*Supplied data*
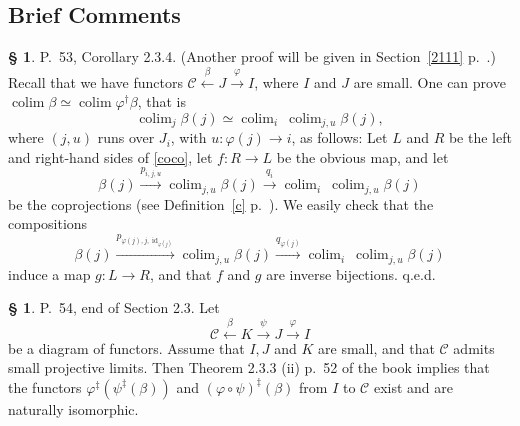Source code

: \documentclass[12pt]{article}%
\theoremstyle{remark}
\theoremstyle{definition}
\newtheorem{s}[thm]{\S}%
\newcommand{\C}{\mathcal C}
\newcommand{\pp}{\varphi}
\newcommand{\xr}{\xrightarrow}
\DeclareMathOperator*{\colim}{colim}%
\DeclareMathOperator{\id}{id}
\begin{document}

\subsection{Brief Comments}

\begin{s} P.~53, Corollary 2.3.4. (Another proof will be given in Section~\ref{2111} p.~\pageref{2111}.) Recall that we have functors $\C\xleftarrow\beta J\xrightarrow\pp I$, where $I$ and $J$ are small. One can prove $\colim\beta\simeq\colim\pp^\dagger\beta$, that is 
%
\begin{equation}\label{coco}
\colim_j\beta(j)\simeq\colim_i\ \colim_{j,u}\beta(j),
\end{equation} 
%
where $(j,u)$ runs over $J_i$, with $u:\pp(j)\to i$, as follows: Let $L$ and $R$ be the left and right-hand sides of \eqref{coco}, let $f:R\to L$ be the obvious map, and let
$$ 
\beta(j)\xrightarrow{p_{i,j,u}}\colim_{j,u}\beta(j)\xrightarrow{q_i}\colim_i\ \colim_{j,u}\beta(j)
$$ 
be the coprojections (see Definition~\ref{c} p.~\pageref{c}). We easily check that the compositions 
$$
\beta(j)\xrightarrow{p_{\pp(j),j,\id_{\pp(j)}}}\colim_{j,u}\beta(j)\xrightarrow{q_{\pp(j)}}\colim_i\ \colim_{j,u}\beta(j)
$$ 
induce a map $g:L\to R$, and that $f$ and $g$ are inverse bijections. q.e.d.
\end{s} 

% 

\begin{s}\label{spreptom}
P.~54, end of Section 2.3. Let 
\begin{equation}\label{epreptom}
\C\xleftarrow\beta K\xr\psi J\xr\pp I
\end{equation} 
be a diagram of functors. Assume that $I,J$ and $K$ are small, and that $\C$ admits small projective limits. Then Theorem 2.3.3 (ii) p.~52 of the book implies that the functors $\pp^\ddagger(\psi^\ddagger(\beta))$ and $(\pp\circ\psi)^\ddagger(\beta)$ from $I$ to $\C$ exist and are naturally isomorphic. 
\end{s}

%
\end{document}
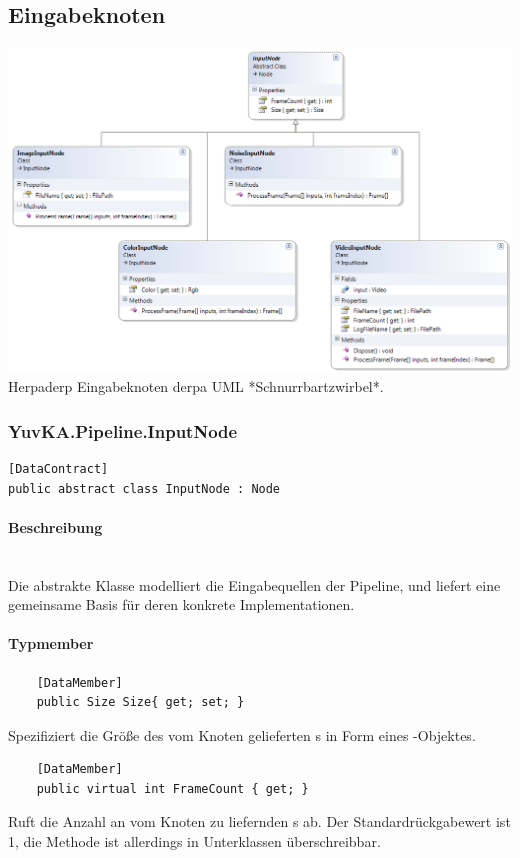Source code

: \subsection{Eingabeknoten}

\includegraphics[width=\textwidth]{YuvKA.Pipeline/inputnodes.png}
Herpaderp Eingabeknoten derpa UML *Schnurrbartzwirbel*.

\subsubsection{YuvKA.Pipeline.InputNode}

\begin{verbatim}
[DataContract]
public abstract class InputNode : Node
\end{verbatim}

\paragraph{Beschreibung}~\\
Die abstrakte Klasse  modelliert die Eingabequellen der Pipeline, und liefert eine gemeinsame Basis für deren konkrete Implementationen.

\paragraph{Typmember}
\begin{itemize}

	\begin{verbatim}
	[DataMember]
	public Size Size{ get; set; }
	\end{verbatim}
	Spezifiziert die Größe des vom Knoten gelieferten s in Form eines -Objektes.

	\begin{verbatim}
	[DataMember]
	public virtual int FrameCount { get; }
	\end{verbatim}
	Ruft die Anzahl an vom Knoten zu liefernden s ab. Der Standardrückgabewert ist 1, die Methode ist allerdings in Unterklassen überschreibbar.

\end{itemize}

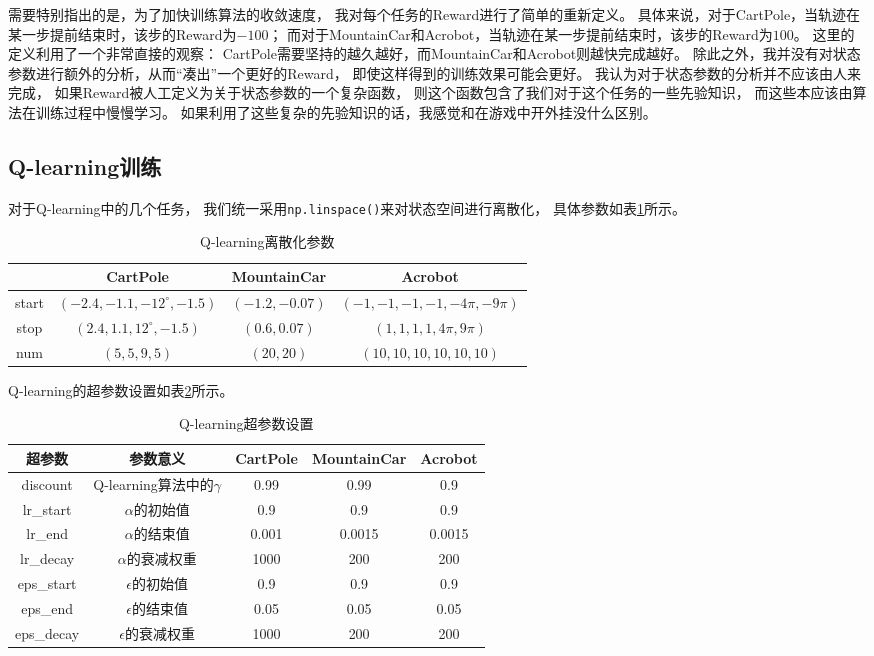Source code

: \documentclass[a4paper,UTF8]{article}
\theoremstyle{definition}
\begin{document}
需要特别指出的是，为了加快训练算法的收敛速度，
我对每个任务的Reward进行了简单的重新定义。
具体来说，对于CartPole，当轨迹在某一步提前结束时，该步的Reward为$-100$；
而对于MountainCar和Acrobot，当轨迹在某一步提前结束时，该步的Reward为$100$。
这里的定义利用了一个非常直接的观察：
CartPole需要坚持的越久越好，而MountainCar和Acrobot则越快完成越好。
除此之外，我并没有对状态参数进行额外的分析，从而“凑出”一个更好的Reward，
即使这样得到的训练效果可能会更好。
我认为对于状态参数的分析并不应该由人来完成，
如果Reward被人工定义为关于状态参数的一个复杂函数，
则这个函数包含了我们对于这个任务的一些先验知识，
而这些本应该由算法在训练过程中慢慢学习。
如果利用了这些复杂的先验知识的话，我感觉和在游戏中开外挂没什么区别。

\subsection*{Q-learning训练}

对于Q-learning中的几个任务，
我们统一采用\lstinline[language=Python]{np.linspace()}来对状态空间进行离散化，
具体参数如表\ref{tab:disc-ql}所示。

\begin{table}[H]
	\centering
	\caption{Q-learning离散化参数}\label{tab:disc-ql}
	\begin{tabular}{c|ccc}
		\toprule
		& CartPole & MountainCar & Acrobot \\
		\midrule
		start & $(-2.4, -1.1, -12^\circ, -1.5)$ & $(-1.2, -0.07)$ & $(-1, -1, -1, -1, -4\pi, -9\pi)$ \\
		stop & $(2.4, 1.1, 12^\circ, -1.5)$ & $(0.6, 0.07)$ & $(1, 1, 1, 1, 4\pi, 9\pi)$ \\
		num & $(5, 5, 9, 5)$ & $(20, 20)$ & $(10, 10, 10, 10, 10, 10)$ \\
		\bottomrule
	\end{tabular}
\end{table}

Q-learning的超参数设置如表\ref{tab:arg-ql}所示。

\begin{table}[H]
	\centering
	\caption{Q-learning超参数设置}\label{tab:arg-ql}
	\begin{tabular}{ccccc}
		\toprule
		超参数 & 参数意义 & CartPole & MountainCar & Acrobot \\
		\midrule
		discount & Q-learning算法中的$\gamma$ & 0.99 & 0.99 & 0.9 \\
		lr\_start & $\alpha$的初始值 & 0.9 & 0.9 & 0.9 \\
		lr\_end & $\alpha$的结束值 & 0.001 & 0.0015 & 0.0015 \\
		lr\_decay & $\alpha$的衰减权重 & 1000 & 200 & 200 \\
		eps\_start & $\epsilon$的初始值 & 0.9 & 0.9 & 0.9 \\
		eps\_end & $\epsilon$的结束值 & 0.05 & 0.05 & 0.05\\
		eps\_decay & $\epsilon$的衰减权重 & 1000 & 200 & 200 \\
		\bottomrule
	\end{tabular}
\end{table}
\end{document}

*Directions*
Please output all the records above exactly, leaving out every picture.

*Reply to the exercise*
Source code

: \documentclass[12pt]{article}%
\theoremstyle{remark}
\theoremstyle{definition}
\newtheorem{s}[thm]{\S}%
\newcommand{\C}{\mathcal C}
\newcommand{\pp}{\varphi}
\newcommand{\xr}{\xrightarrow}
\DeclareMathOperator*{\colim}{colim}%
\DeclareMathOperator{\id}{id}
\begin{document}

\subsection{Brief Comments}

\begin{s} P.~53, Corollary 2.3.4. (Another proof will be given in Section~\ref{2111} p.~\pageref{2111}.) Recall that we have functors $\C\xleftarrow\beta J\xrightarrow\pp I$, where $I$ and $J$ are small. One can prove $\colim\beta\simeq\colim\pp^\dagger\beta$, that is 
%
\begin{equation}\label{coco}
\colim_j\beta(j)\simeq\colim_i\ \colim_{j,u}\beta(j),
\end{equation} 
%
where $(j,u)$ runs over $J_i$, with $u:\pp(j)\to i$, as follows: Let $L$ and $R$ be the left and right-hand sides of \eqref{coco}, let $f:R\to L$ be the obvious map, and let
$$ 
\beta(j)\xrightarrow{p_{i,j,u}}\colim_{j,u}\beta(j)\xrightarrow{q_i}\colim_i\ \colim_{j,u}\beta(j)
$$ 
be the coprojections (see Definition~\ref{c} p.~\pageref{c}). We easily check that the compositions 
$$
\beta(j)\xrightarrow{p_{\pp(j),j,\id_{\pp(j)}}}\colim_{j,u}\beta(j)\xrightarrow{q_{\pp(j)}}\colim_i\ \colim_{j,u}\beta(j)
$$ 
induce a map $g:L\to R$, and that $f$ and $g$ are inverse bijections. q.e.d.
\end{s} 

% 

\begin{s}\label{spreptom}
P.~54, end of Section 2.3. Let 
\begin{equation}\label{epreptom}
\C\xleftarrow\beta K\xr\psi J\xr\pp I
\end{equation} 
be a diagram of functors. Assume that $I,J$ and $K$ are small, and that $\C$ admits small projective limits. Then Theorem 2.3.3 (ii) p.~52 of the book implies that the functors $\pp^\ddagger(\psi^\ddagger(\beta))$ and $(\pp\circ\psi)^\ddagger(\beta)$ from $I$ to $\C$ exist and are naturally isomorphic. 
\end{s}

%
\end{document}
Source code

: \subsection{Eingabeknoten}

\includegraphics[width=\textwidth]{YuvKA.Pipeline/inputnodes.png}
Herpaderp Eingabeknoten derpa UML *Schnurrbartzwirbel*.

\subsubsection{YuvKA.Pipeline.InputNode}

\begin{verbatim}
[DataContract]
public abstract class InputNode : Node
\end{verbatim}

\paragraph{Beschreibung}~\\
Die abstrakte Klasse  modelliert die Eingabequellen der Pipeline, und liefert eine gemeinsame Basis für deren konkrete Implementationen.

\paragraph{Typmember}
\begin{itemize}

	\begin{verbatim}
	[DataMember]
	public Size Size{ get; set; }
	\end{verbatim}
	Spezifiziert die Größe des vom Knoten gelieferten s in Form eines -Objektes.

	\begin{verbatim}
	[DataMember]
	public virtual int FrameCount { get; }
	\end{verbatim}
	Ruft die Anzahl an vom Knoten zu liefernden s ab. Der Standardrückgabewert ist 1, die Methode ist allerdings in Unterklassen überschreibbar.

\end{itemize}

Source code

: \documentclass[a4paper,UTF8]{article}
\theoremstyle{definition}
\begin{document}
需要特别指出的是，为了加快训练算法的收敛速度，
我对每个任务的Reward进行了简单的重新定义。
具体来说，对于CartPole，当轨迹在某一步提前结束时，该步的Reward为$-100$；
而对于MountainCar和Acrobot，当轨迹在某一步提前结束时，该步的Reward为$100$。
这里的定义利用了一个非常直接的观察：
CartPole需要坚持的越久越好，而MountainCar和Acrobot则越快完成越好。
除此之外，我并没有对状态参数进行额外的分析，从而“凑出”一个更好的Reward，
即使这样得到的训练效果可能会更好。
我认为对于状态参数的分析并不应该由人来完成，
如果Reward被人工定义为关于状态参数的一个复杂函数，
则这个函数包含了我们对于这个任务的一些先验知识，
而这些本应该由算法在训练过程中慢慢学习。
如果利用了这些复杂的先验知识的话，我感觉和在游戏中开外挂没什么区别。

\subsection*{Q-learning训练}

对于Q-learning中的几个任务，
我们统一采用\lstinline[language=Python]{np.linspace()}来对状态空间进行离散化，
具体参数如表\ref{tab:disc-ql}所示。

\begin{table}[H]
	\centering
	\caption{Q-learning离散化参数}\label{tab:disc-ql}
	\begin{tabular}{c|ccc}
		\toprule
		& CartPole & MountainCar & Acrobot \\
		\midrule
		start & $(-2.4, -1.1, -12^\circ, -1.5)$ & $(-1.2, -0.07)$ & $(-1, -1, -1, -1, -4\pi, -9\pi)$ \\
		stop & $(2.4, 1.1, 12^\circ, -1.5)$ & $(0.6, 0.07)$ & $(1, 1, 1, 1, 4\pi, 9\pi)$ \\
		num & $(5, 5, 9, 5)$ & $(20, 20)$ & $(10, 10, 10, 10, 10, 10)$ \\
		\bottomrule
	\end{tabular}
\end{table}

Q-learning的超参数设置如表\ref{tab:arg-ql}所示。

\begin{table}[H]
	\centering
	\caption{Q-learning超参数设置}\label{tab:arg-ql}
	\begin{tabular}{ccccc}
		\toprule
		超参数 & 参数意义 & CartPole & MountainCar & Acrobot \\
		\midrule
		discount & Q-learning算法中的$\gamma$ & 0.99 & 0.99 & 0.9 \\
		lr\_start & $\alpha$的初始值 & 0.9 & 0.9 & 0.9 \\
		lr\_end & $\alpha$的结束值 & 0.001 & 0.0015 & 0.0015 \\
		lr\_decay & $\alpha$的衰减权重 & 1000 & 200 & 200 \\
		eps\_start & $\epsilon$的初始值 & 0.9 & 0.9 & 0.9 \\
		eps\_end & $\epsilon$的结束值 & 0.05 & 0.05 & 0.05\\
		eps\_decay & $\epsilon$的衰减权重 & 1000 & 200 & 200 \\
		\bottomrule
	\end{tabular}
\end{table}
\end{document}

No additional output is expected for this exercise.